Yes, the first day of the new year and a sunny one here at the Costa Blanca. 2019, if you please. It doesn’t seem that long ago that we in the IT industry were fretting about the havoc that a change of millennium would cause to all our computer systems. In the similar intervening period a century ago we had time for a couple of bicycle engineers to get man aloft in a powered heavier-than-air craft, begin filling the world with cars and to fight one of the most senseless and bloody conflicts in European history. I guess 19 years is a long time. Following WW I part II, the European Union was originally formed to prevent further bloodbaths and this year, here we stand on the brink of turning our back on it.
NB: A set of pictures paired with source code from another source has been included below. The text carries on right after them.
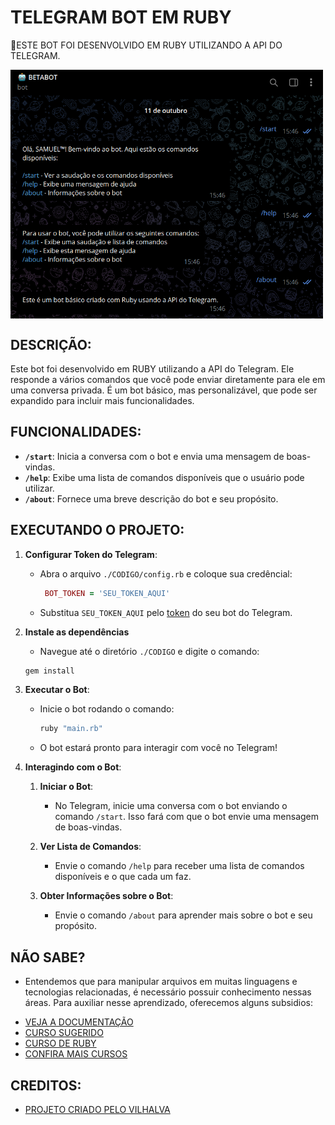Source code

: # TELEGRAM BOT EM RUBY
🤤ESTE BOT FOI DESENVOLVIDO EM RUBY UTILIZANDO A API DO TELEGRAM.

<img src="FOTO.png" align="center" width="500"> <br>

## DESCRIÇÃO:
Este bot foi desenvolvido em RUBY utilizando a API do Telegram. Ele responde a vários comandos que você pode enviar diretamente para ele em uma conversa privada. É um bot básico, mas personalizável, que pode ser expandido para incluir mais funcionalidades.

## FUNCIONALIDADES:
- **`/start`**: Inicia a conversa com o bot e envia uma mensagem de boas-vindas.
- **`/help`**: Exibe uma lista de comandos disponíveis que o usuário pode utilizar.
- **`/about`**: Fornece uma breve descrição do bot e seu propósito.

## EXECUTANDO O PROJETO:
1. **Configurar Token do Telegram**:
   - Abra o arquivo `./CODIGO/config.rb` e coloque sua credêncial:
     ```ruby
      BOT_TOKEN = 'SEU_TOKEN_AQUI'
     ```
   - Substitua `SEU_TOKEN_AQUI` pelo [token](https://t.me/BotFather) do seu bot do Telegram.

2. **Instale as dependências** 
   - Navegue até o diretório `./CODIGO` e digite o comando:
   ```bash
   gem install
   ```

3. **Executar o Bot**:
   - Inicie o bot rodando o comando:
     ```bash
     ruby "main.rb"
     ```
   - O bot estará pronto para interagir com você no Telegram!

4. **Interagindo com o Bot**:
   1. **Iniciar o Bot**:
      - No Telegram, inicie uma conversa com o bot enviando o comando `/start`. Isso fará com que o bot envie uma mensagem de boas-vindas.

   2. **Ver Lista de Comandos**:
      - Envie o comando `/help` para receber uma lista de comandos disponíveis e o que cada um faz.

   3. **Obter Informações sobre o Bot**:
      - Envie o comando `/about` para aprender mais sobre o bot e seu propósito.

## NÃO SABE?
- Entendemos que para manipular arquivos em muitas linguagens e tecnologias relacionadas, é necessário possuir conhecimento nessas áreas. Para auxiliar nesse aprendizado, oferecemos alguns subsidios:
* [VEJA A DOCUMENTAÇÃO](https://core.telegram.org/bots/api)
* [CURSO SUGERIDO](https://github.com/VILHALVA/CURSO-DE-TELEBOT)
* [CURSO DE RUBY](https://github.com/VILHALVA/CURSO-DE-RUBY)
* [CONFIRA MAIS CURSOS](https://github.com/VILHALVA?tab=repositories&q=+topic:CURSO)

## CREDITOS:
- [PROJETO CRIADO PELO VILHALVA](https://github.com/VILHALVA)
Ignoring that which we are powerless to control, we went out to enjoy the sunshine. A little further up our valley is a side road offering access to a site, Pla de Peteracos, with some Neolithic paintings. Having ignored it for a year or two, we thought we’d go an have a squint at last.
Not being a historian, I had to look up Neolithic: apparently it was a.k.a. the New Stone Age and began about 12,000 years ago. If only Dulux could make paint that would last that long. We took the side road and drove up to the handy-dandy parking area created immediately below the relevant cliffs. A short walk uphill was enough to get us to the now fenced off site (apparently it had been vandalized at some point in time) and to wake up our legs and lungs. The first design proved very difficult to see, particularly for me, until I adjusted my scale – it’s quite faint, only about 3cms long and depicts a wounded deer (it says). The remaining designs were larger, stronger and more readily seen from a distance. I’ve circled the two “shelters” on the bigger picture of the cliff face better to show location.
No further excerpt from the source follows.